# Problem requirements:
Here is a listing. Reproduce it exactly.

# Input data:

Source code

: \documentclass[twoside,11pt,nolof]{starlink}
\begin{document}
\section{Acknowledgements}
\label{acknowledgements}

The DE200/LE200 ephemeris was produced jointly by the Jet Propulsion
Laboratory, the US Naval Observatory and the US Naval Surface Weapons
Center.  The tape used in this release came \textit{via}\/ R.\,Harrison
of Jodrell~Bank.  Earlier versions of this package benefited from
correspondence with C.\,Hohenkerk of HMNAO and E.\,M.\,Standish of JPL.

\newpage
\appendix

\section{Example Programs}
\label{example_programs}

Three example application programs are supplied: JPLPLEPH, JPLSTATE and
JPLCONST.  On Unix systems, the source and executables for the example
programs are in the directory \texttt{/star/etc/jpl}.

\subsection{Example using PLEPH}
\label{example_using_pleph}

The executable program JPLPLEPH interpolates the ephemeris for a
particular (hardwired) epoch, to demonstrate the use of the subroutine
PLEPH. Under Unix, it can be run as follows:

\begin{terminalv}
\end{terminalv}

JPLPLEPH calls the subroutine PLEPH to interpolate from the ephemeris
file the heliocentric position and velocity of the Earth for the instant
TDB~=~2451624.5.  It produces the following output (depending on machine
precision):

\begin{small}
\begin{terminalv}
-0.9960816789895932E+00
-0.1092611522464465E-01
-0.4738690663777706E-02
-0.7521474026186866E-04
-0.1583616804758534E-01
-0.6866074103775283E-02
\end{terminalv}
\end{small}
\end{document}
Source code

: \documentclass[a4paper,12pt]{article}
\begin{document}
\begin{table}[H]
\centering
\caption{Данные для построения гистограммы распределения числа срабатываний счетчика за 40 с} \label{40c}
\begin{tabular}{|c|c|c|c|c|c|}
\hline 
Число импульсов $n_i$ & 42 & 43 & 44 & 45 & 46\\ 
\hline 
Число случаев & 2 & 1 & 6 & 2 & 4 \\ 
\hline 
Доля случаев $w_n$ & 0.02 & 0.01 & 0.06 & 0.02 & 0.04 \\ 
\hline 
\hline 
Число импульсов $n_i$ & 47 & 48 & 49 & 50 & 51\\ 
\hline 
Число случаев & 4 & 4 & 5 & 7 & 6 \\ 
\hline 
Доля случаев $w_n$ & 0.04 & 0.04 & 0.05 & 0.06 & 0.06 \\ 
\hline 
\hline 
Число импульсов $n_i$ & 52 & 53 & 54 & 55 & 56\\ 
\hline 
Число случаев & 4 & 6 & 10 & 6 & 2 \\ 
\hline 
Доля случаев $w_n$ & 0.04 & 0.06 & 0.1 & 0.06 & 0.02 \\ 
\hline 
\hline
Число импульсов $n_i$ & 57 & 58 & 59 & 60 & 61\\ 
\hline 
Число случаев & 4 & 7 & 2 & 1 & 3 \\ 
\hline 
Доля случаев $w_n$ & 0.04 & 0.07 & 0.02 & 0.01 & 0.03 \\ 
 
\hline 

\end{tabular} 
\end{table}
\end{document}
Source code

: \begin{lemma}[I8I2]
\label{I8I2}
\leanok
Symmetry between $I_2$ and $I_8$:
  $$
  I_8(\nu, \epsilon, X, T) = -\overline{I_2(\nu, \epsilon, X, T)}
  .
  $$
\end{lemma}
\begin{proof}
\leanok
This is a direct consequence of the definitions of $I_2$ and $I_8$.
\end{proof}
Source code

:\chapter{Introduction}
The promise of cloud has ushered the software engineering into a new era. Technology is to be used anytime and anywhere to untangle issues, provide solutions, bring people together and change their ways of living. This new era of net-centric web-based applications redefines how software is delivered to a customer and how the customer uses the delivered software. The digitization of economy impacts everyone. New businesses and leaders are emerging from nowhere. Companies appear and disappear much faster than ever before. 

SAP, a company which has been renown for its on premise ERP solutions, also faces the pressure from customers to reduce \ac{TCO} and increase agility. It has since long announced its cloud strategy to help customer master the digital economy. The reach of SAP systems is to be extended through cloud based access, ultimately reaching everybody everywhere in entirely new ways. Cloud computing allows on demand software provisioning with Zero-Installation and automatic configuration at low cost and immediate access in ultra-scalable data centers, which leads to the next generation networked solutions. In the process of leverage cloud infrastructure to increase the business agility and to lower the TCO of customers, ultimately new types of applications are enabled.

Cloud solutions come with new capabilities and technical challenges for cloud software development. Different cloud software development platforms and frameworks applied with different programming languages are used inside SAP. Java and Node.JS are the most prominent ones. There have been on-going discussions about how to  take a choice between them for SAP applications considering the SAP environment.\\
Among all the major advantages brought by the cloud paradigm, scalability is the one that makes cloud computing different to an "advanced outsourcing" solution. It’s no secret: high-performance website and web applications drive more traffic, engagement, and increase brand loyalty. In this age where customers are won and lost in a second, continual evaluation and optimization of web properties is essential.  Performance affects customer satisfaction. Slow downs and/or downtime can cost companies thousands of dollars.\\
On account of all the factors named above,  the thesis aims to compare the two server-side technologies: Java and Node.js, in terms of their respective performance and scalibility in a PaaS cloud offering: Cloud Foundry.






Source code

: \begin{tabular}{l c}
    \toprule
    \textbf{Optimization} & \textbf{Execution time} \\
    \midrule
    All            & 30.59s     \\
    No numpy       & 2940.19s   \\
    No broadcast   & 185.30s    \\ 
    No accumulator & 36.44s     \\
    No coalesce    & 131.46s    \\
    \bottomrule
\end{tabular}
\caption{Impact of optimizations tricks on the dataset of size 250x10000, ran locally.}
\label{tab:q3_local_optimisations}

# Answer to this task:
Source code

: \documentclass[twoside,11pt,nolof]{starlink}
\begin{document}
\section{Acknowledgements}
\label{acknowledgements}

The DE200/LE200 ephemeris was produced jointly by the Jet Propulsion
Laboratory, the US Naval Observatory and the US Naval Surface Weapons
Center.  The tape used in this release came \textit{via}\/ R.\,Harrison
of Jodrell~Bank.  Earlier versions of this package benefited from
correspondence with C.\,Hohenkerk of HMNAO and E.\,M.\,Standish of JPL.

\newpage
\appendix

\section{Example Programs}
\label{example_programs}

Three example application programs are supplied: JPLPLEPH, JPLSTATE and
JPLCONST.  On Unix systems, the source and executables for the example
programs are in the directory \texttt{/star/etc/jpl}.

\subsection{Example using PLEPH}
\label{example_using_pleph}

The executable program JPLPLEPH interpolates the ephemeris for a
particular (hardwired) epoch, to demonstrate the use of the subroutine
PLEPH. Under Unix, it can be run as follows:

\begin{terminalv}
\end{terminalv}

JPLPLEPH calls the subroutine PLEPH to interpolate from the ephemeris
file the heliocentric position and velocity of the Earth for the instant
TDB~=~2451624.5.  It produces the following output (depending on machine
precision):

\begin{small}
\begin{terminalv}
-0.9960816789895932E+00
-0.1092611522464465E-01
-0.4738690663777706E-02
-0.7521474026186866E-04
-0.1583616804758534E-01
-0.6866074103775283E-02
\end{terminalv}
\end{small}
\end{document}
Source code

: \documentclass[a4paper,12pt]{article}
\begin{document}
\begin{table}[H]
\centering
\caption{Данные для построения гистограммы распределения числа срабатываний счетчика за 40 с} \label{40c}
\begin{tabular}{|c|c|c|c|c|c|}
\hline 
Число импульсов $n_i$ & 42 & 43 & 44 & 45 & 46\\ 
\hline 
Число случаев & 2 & 1 & 6 & 2 & 4 \\ 
\hline 
Доля случаев $w_n$ & 0.02 & 0.01 & 0.06 & 0.02 & 0.04 \\ 
\hline 
\hline 
Число импульсов $n_i$ & 47 & 48 & 49 & 50 & 51\\ 
\hline 
Число случаев & 4 & 4 & 5 & 7 & 6 \\ 
\hline 
Доля случаев $w_n$ & 0.04 & 0.04 & 0.05 & 0.06 & 0.06 \\ 
\hline 
\hline 
Число импульсов $n_i$ & 52 & 53 & 54 & 55 & 56\\ 
\hline 
Число случаев & 4 & 6 & 10 & 6 & 2 \\ 
\hline 
Доля случаев $w_n$ & 0.04 & 0.06 & 0.1 & 0.06 & 0.02 \\ 
\hline 
\hline
Число импульсов $n_i$ & 57 & 58 & 59 & 60 & 61\\ 
\hline 
Число случаев & 4 & 7 & 2 & 1 & 3 \\ 
\hline 
Доля случаев $w_n$ & 0.04 & 0.07 & 0.02 & 0.01 & 0.03 \\ 
 
\hline 

\end{tabular} 
\end{table}
\end{document}
Source code

: \begin{lemma}[I8I2]
\label{I8I2}
\leanok
Symmetry between $I_2$ and $I_8$:
  $$
  I_8(\nu, \epsilon, X, T) = -\overline{I_2(\nu, \epsilon, X, T)}
  .
  $$
\end{lemma}
\begin{proof}
\leanok
This is a direct consequence of the definitions of $I_2$ and $I_8$.
\end{proof}
Source code

:\chapter{Introduction}
The promise of cloud has ushered the software engineering into a new era. Technology is to be used anytime and anywhere to untangle issues, provide solutions, bring people together and change their ways of living. This new era of net-centric web-based applications redefines how software is delivered to a customer and how the customer uses the delivered software. The digitization of economy impacts everyone. New businesses and leaders are emerging from nowhere. Companies appear and disappear much faster than ever before. 

SAP, a company which has been renown for its on premise ERP solutions, also faces the pressure from customers to reduce \ac{TCO} and increase agility. It has since long announced its cloud strategy to help customer master the digital economy. The reach of SAP systems is to be extended through cloud based access, ultimately reaching everybody everywhere in entirely new ways. Cloud computing allows on demand software provisioning with Zero-Installation and automatic configuration at low cost and immediate access in ultra-scalable data centers, which leads to the next generation networked solutions. In the process of leverage cloud infrastructure to increase the business agility and to lower the TCO of customers, ultimately new types of applications are enabled.

Cloud solutions come with new capabilities and technical challenges for cloud software development. Different cloud software development platforms and frameworks applied with different programming languages are used inside SAP. Java and Node.JS are the most prominent ones. There have been on-going discussions about how to  take a choice between them for SAP applications considering the SAP environment.\\
Among all the major advantages brought by the cloud paradigm, scalability is the one that makes cloud computing different to an "advanced outsourcing" solution. It’s no secret: high-performance website and web applications drive more traffic, engagement, and increase brand loyalty. In this age where customers are won and lost in a second, continual evaluation and optimization of web properties is essential.  Performance affects customer satisfaction. Slow downs and/or downtime can cost companies thousands of dollars.\\
On account of all the factors named above,  the thesis aims to compare the two server-side technologies: Java and Node.js, in terms of their respective performance and scalibility in a PaaS cloud offering: Cloud Foundry.






Source code

: \begin{tabular}{l c}
    \toprule
    \textbf{Optimization} & \textbf{Execution time} \\
    \midrule
    All            & 30.59s     \\
    No numpy       & 2940.19s   \\
    No broadcast   & 185.30s    \\ 
    No accumulator & 36.44s     \\
    No coalesce    & 131.46s    \\
    \bottomrule
\end{tabular}
\caption{Impact of optimizations tricks on the dataset of size 250x10000, ran locally.}
\label{tab:q3_local_optimisations}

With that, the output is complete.